## THE TASK
In the entries below, find the line with "面向对象的数据存储管理模式分为__文件__、关系数据库和面向对象数据库三种。" and the line with "成本估计方法主要有 自底向上估计 、 自顶向下估计 和算法模型估计三种类型"; give again those lines and every line between them, exactly.

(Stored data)
────

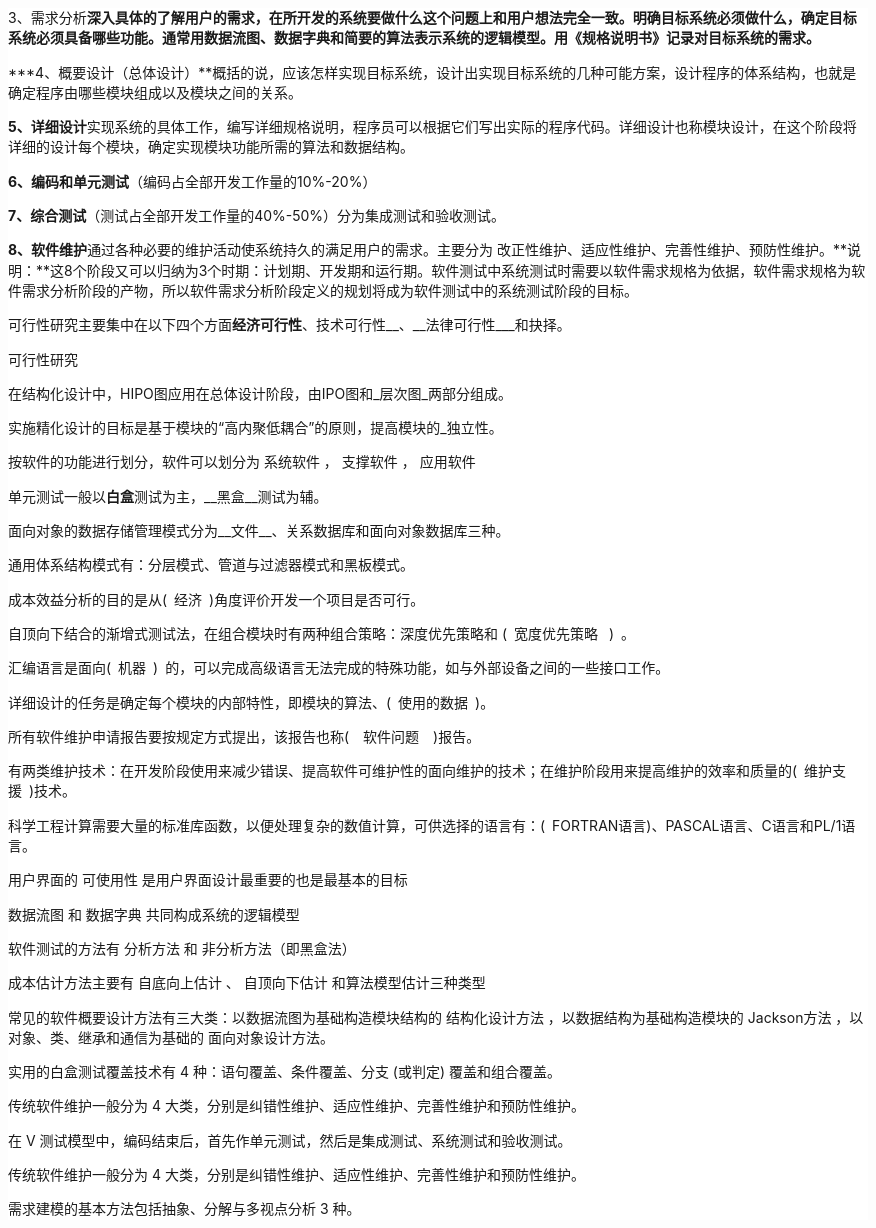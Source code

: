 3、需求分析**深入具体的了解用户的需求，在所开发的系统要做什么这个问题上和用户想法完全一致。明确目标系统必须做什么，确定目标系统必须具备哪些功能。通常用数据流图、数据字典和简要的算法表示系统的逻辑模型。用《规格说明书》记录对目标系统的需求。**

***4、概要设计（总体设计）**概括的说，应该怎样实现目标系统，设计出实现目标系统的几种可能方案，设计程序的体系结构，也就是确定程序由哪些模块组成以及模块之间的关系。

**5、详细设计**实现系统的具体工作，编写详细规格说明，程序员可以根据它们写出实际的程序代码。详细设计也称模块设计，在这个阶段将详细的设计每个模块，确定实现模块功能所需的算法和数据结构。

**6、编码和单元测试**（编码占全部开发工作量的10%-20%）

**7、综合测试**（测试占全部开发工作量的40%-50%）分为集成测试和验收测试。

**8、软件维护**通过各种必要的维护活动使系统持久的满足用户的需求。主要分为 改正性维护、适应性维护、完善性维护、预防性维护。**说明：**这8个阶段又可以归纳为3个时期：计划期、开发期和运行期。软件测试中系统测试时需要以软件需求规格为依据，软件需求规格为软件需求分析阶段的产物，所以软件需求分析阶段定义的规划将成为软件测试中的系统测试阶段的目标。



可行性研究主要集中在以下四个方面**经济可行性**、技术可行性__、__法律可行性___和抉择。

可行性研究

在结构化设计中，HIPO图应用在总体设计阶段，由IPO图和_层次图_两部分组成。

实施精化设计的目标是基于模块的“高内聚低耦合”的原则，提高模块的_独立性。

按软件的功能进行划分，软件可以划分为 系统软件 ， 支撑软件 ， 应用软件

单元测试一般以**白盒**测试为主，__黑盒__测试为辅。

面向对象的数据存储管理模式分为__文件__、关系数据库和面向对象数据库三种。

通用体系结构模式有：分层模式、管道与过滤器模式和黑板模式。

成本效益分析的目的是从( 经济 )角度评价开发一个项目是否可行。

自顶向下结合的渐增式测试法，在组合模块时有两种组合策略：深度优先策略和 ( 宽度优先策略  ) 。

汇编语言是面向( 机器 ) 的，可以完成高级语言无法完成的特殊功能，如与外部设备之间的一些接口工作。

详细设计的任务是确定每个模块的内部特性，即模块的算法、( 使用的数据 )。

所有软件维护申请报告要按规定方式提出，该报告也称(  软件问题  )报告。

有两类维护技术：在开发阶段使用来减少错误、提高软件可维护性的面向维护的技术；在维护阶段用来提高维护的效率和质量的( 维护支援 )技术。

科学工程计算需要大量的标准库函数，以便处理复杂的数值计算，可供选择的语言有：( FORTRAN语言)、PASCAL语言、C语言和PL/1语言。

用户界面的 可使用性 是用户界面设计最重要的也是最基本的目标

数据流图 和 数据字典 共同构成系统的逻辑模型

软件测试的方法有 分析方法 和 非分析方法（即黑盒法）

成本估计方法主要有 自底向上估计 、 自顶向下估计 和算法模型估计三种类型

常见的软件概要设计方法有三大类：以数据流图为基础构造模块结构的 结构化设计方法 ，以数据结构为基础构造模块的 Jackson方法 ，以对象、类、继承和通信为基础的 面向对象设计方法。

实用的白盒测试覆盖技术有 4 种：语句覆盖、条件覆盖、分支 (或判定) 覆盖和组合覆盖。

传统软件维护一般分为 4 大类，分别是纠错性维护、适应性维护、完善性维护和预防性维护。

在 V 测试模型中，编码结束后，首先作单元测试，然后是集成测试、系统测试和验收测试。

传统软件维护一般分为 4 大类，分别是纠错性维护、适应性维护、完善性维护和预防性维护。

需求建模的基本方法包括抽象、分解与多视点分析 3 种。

────

## RESPONSE TO THIS EXERCISE
面向对象的数据存储管理模式分为__文件__、关系数据库和面向对象数据库三种。

通用体系结构模式有：分层模式、管道与过滤器模式和黑板模式。

成本效益分析的目的是从( 经济 )角度评价开发一个项目是否可行。

自顶向下结合的渐增式测试法，在组合模块时有两种组合策略：深度优先策略和 ( 宽度优先策略  ) 。

汇编语言是面向( 机器 ) 的，可以完成高级语言无法完成的特殊功能，如与外部设备之间的一些接口工作。

详细设计的任务是确定每个模块的内部特性，即模块的算法、( 使用的数据 )。

所有软件维护申请报告要按规定方式提出，该报告也称(  软件问题  )报告。

有两类维护技术：在开发阶段使用来减少错误、提高软件可维护性的面向维护的技术；在维护阶段用来提高维护的效率和质量的( 维护支援 )技术。

科学工程计算需要大量的标准库函数，以便处理复杂的数值计算，可供选择的语言有：( FORTRAN语言)、PASCAL语言、C语言和PL/1语言。

用户界面的 可使用性 是用户界面设计最重要的也是最基本的目标

数据流图 和 数据字典 共同构成系统的逻辑模型

软件测试的方法有 分析方法 和 非分析方法（即黑盒法）

成本估计方法主要有 自底向上估计 、 自顶向下估计 和算法模型估计三种类型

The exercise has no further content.